The bumpie formerly known as First Time in MI
My parents are old hippies so I'm not completely shocked. I just want to know where the got it from. I doubt there are too many dealers on the golf course.
That's awesome. My mother and father both picked it back up when the hit 50. They are divorced, but both have the same outlook: "Screw it. I've accomplished everything I wanted to. Time to relax" I wonder where they get it, too (although my mother lives in Northern California, so I doubt it's that hard. I guess my FFFC is that I think the world would be a better place if it were legal.
G lost my phone & I'm freaking out. I know my relationship with my phone is unhealthy (yes I have a relationship with my phone) but this is actually pathetic. I feel like I am missing something important- I am convinced I have recieved 5,000 texts in the last 1/2 hour about something I need to know. I need to get over it. I can't get over it.

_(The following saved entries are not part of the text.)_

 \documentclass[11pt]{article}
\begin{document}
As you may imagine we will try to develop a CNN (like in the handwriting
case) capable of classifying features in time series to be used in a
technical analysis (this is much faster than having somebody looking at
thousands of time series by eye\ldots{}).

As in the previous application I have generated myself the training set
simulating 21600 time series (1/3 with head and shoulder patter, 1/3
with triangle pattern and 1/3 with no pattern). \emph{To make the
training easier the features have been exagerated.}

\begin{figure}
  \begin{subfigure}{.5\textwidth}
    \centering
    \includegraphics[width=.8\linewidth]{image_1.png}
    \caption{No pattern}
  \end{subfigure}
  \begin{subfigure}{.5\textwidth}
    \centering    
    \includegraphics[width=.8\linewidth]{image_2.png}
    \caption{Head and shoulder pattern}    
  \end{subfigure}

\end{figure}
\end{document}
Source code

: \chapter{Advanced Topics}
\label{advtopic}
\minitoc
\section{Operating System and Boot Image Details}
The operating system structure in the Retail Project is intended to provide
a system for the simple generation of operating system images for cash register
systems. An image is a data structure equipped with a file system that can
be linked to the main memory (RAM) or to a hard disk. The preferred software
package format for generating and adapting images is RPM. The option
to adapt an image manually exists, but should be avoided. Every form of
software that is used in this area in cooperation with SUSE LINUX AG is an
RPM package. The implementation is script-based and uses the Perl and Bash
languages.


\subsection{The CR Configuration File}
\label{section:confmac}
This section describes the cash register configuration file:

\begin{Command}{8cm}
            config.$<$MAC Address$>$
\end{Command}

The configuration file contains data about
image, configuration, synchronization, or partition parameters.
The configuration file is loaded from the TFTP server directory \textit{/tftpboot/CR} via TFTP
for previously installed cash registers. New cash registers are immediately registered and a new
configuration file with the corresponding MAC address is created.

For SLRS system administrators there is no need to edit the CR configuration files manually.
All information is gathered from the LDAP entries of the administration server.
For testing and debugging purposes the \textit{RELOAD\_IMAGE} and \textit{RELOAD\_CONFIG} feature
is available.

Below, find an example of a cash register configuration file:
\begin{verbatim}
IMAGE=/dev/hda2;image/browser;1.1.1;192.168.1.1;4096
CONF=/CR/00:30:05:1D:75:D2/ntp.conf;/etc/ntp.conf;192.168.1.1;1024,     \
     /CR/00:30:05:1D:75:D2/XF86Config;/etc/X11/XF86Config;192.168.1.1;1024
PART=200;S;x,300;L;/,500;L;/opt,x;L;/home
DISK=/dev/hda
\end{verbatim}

I could email H and ask him to call me a bunch of times but then he'd laugh at me and tell me to use this as oppertunity to do something productive. No thanks. I'd rather crawl around at baby height and imagine where he could have stashed it.

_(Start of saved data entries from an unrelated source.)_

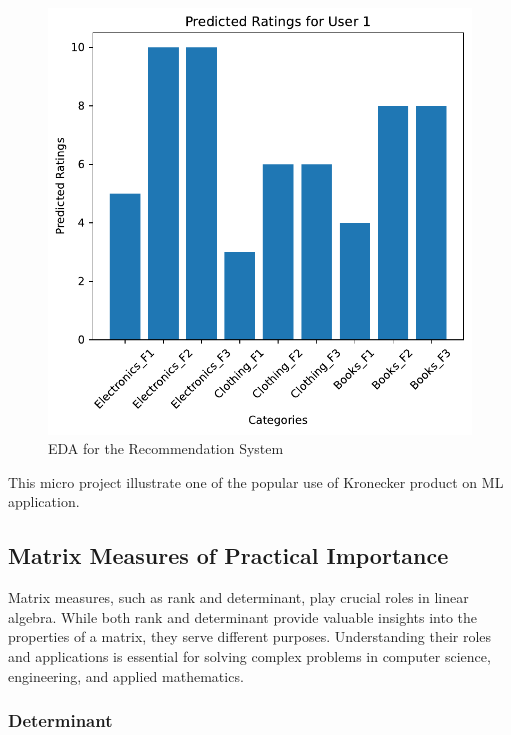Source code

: \documentclass[
  letterpaper,
  DIV=11,
  numbers=noendperiod]{scrreprt}
\theoremstyle{plain}
\theoremstyle{definition}
\theoremstyle{remark}
\begin{document}
\begin{tcolorbox}
\begin{figure}[H]
{\includegraphics{module_2_files/figure-pdf/fig-reco-output-1.pdf}

}

\caption{\label{fig-reco}EDA for the Recommendation System}

\end{figure}%

This micro project illustrate one of the popular use of Kronecker
product on ML application.

\subsection{Matrix Measures of Practical
Importance}\label{matrix-measures-of-practical-importance}

Matrix measures, such as rank and determinant, play crucial roles in
linear algebra. While both rank and determinant provide valuable
insights into the properties of a matrix, they serve different purposes.
Understanding their roles and applications is essential for solving
complex problems in computer science, engineering, and applied
mathematics.

\subsubsection{Determinant}\label{determinant-1}


\end{tcolorbox}
\end{document}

Another FFFC is that I plan to be a post whore today so I can score some bling.
<----almost there.
My FFFC is that I'm realizing I'm just not a "baby person." It's not PPD or anything like that. I just like older kids. I love my LO, but ugh with the not being verbal already and with waking up at night and just being a baby literally :-( Everyone who is either TTC already or PG already makes me feel like an awful person because I just don't think I like babies. Sorry, but I needed to say this! Thanks for the opportunity.
And the poster with the pot-smoking parents, that ROCKS! :-)
Mac and cheese lover!
Life with Blog
Not just you. I know the parents probably just set them up, are watching them the whole time and take the picture real quick-like... But I dunno. I wouldn't want to attempt it. Nothing against those pics though, I do think they're cute. They just make me nervous as well.

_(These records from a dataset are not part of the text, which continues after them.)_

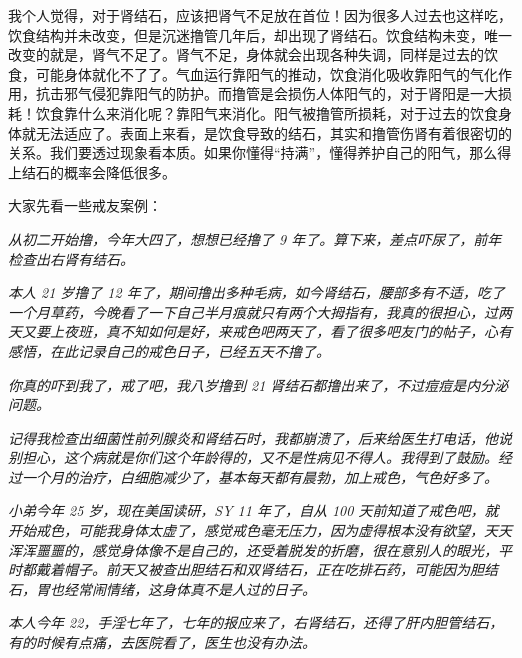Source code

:我个人觉得，对于肾结石，应该把肾气不足放在首位！因为很多人过去也这样吃，饮食结构并未改变，但是沉迷撸管几年后，却出现了肾结石。饮食结构未变，唯一改变的就是，肾气不足了。肾气不足，身体就会出现各种失调，同样是过去的饮食，可能身体就化不了了。气血运行靠阳气的推动，饮食消化吸收靠阳气的气化作用，抗击邪气侵犯靠阳气的防护。而撸管是会损伤人体阳气的，对于肾阳是一大损耗！饮食靠什么来消化呢？靠阳气来消化。阳气被撸管所损耗，对于过去的饮食身体就无法适应了。表面上来看，是饮食导致的结石，其实和撸管伤肾有着很密切的关系。我们要透过现象看本质。如果你懂得“持满”，懂得养护自己的阳气，那么得上结石的概率会降低很多。

大家先看一些戒友案例：

\begin{case}[结石]\it
    从初二开始撸，今年大四了，想想已经撸了 9 年了。算下来，差点吓尿了，前年检查出右肾有结石。
\end{case}

\begin{case}[结石]\it
    本人 21 岁撸了 12 年了，期间撸出多种毛病，如今肾结石，腰部多有不适，吃了一个月草药，今晚看了一下自己半月痕就只有两个大拇指有，我真的很担心，过两天又要上夜班，真不知如何是好，来戒色吧两天了，看了很多吧友门的帖子，心有感悟，在此记录自己的戒色日子，已经五天不撸了。
\end{case}

\begin{case}[结石]\it
    你真的吓到我了，戒了吧，我八岁撸到 21 肾结石都撸出来了，不过痘痘是内分泌问题。
\end{case}

\begin{case}[结石]\it
    记得我检查出细菌性前列腺炎和肾结石时，我都崩溃了，后来给医生打电话，他说别担心，这个病就是你们这个年龄得的，又不是性病见不得人。我得到了鼓励。经过一个月的治疗，白细胞减少了，基本每天都有晨勃，加上戒色，气色好多了。
\end{case}

\begin{case}[结石]\it
    小弟今年 25 岁，现在美国读研，SY 11 年了，自从 100 天前知道了戒色吧，就开始戒色，可能我身体太虚了，感觉戒色毫无压力，因为虚得根本没有欲望，天天浑浑噩噩的，感觉身体像不是自己的，还受着脱发的折磨，很在意别人的眼光，平时都戴着帽子。前天又被查出胆结石和双肾结石，正在吃排石药，可能因为胆结石，胃也经常闹情绪，这身体真不是人过的日子。
\end{case}

\begin{case}[结石]\it
    本人今年 22，手淫七年了，七年的报应来了，右肾结石，还得了肝内胆管结石，有的时候有点痛，去医院看了，医生也没有办法。
\end{case}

Anyway, my FFFC... I hate my body right now and I'm the biggest I've ever been, but I'm having such a hard time getting motivated. It's hard for me because I've had 23 careless years of very good metabolism. Then when I hit 23, it kinda slowed but wasn't too bad. Then I got pregnant right at age 24, I gained 17 lbs during pregnancy... lost it after I had Natalie. Then I gained it all back because I haven't been watching what I eat at all and have been eating more.
I had gestational diabetes, which made me really have to watch my diet. Once I had her, it went away and I think I just got excited to eat freely again. Now my metabolism is gone and I know I need to eat healthy... but I'm struggling with erasing 23 years of not having to worry about weight at all. Crap, it sucks.